_WHAT YOU HAVE TO DO_.
For the word "return", count the lines of the records that hold it, and give only that number.

(Collection entries)
-----

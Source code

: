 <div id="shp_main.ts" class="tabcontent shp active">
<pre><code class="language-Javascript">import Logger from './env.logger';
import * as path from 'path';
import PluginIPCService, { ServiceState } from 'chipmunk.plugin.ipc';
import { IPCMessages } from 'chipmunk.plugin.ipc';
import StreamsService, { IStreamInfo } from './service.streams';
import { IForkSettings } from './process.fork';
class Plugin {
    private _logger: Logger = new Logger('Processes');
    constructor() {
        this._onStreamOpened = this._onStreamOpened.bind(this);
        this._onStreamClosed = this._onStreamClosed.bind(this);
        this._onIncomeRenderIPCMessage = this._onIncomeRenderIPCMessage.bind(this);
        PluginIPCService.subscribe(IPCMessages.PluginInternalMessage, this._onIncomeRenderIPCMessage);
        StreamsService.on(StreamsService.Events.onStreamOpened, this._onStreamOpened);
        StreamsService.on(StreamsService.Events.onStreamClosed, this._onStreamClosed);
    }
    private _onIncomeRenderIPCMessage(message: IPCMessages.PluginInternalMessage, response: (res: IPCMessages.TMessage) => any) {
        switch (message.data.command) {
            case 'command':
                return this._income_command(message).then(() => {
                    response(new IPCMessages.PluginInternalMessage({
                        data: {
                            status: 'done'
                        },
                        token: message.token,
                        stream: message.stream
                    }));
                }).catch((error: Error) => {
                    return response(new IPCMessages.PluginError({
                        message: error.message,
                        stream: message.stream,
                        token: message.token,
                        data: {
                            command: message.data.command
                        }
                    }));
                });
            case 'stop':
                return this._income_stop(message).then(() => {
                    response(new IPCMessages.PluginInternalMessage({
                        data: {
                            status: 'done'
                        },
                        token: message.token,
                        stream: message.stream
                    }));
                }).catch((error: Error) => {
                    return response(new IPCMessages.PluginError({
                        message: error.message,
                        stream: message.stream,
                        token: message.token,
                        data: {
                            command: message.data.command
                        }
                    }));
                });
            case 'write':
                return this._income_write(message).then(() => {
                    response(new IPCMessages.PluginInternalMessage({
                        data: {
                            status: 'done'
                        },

-----

_RESPONSE_.
5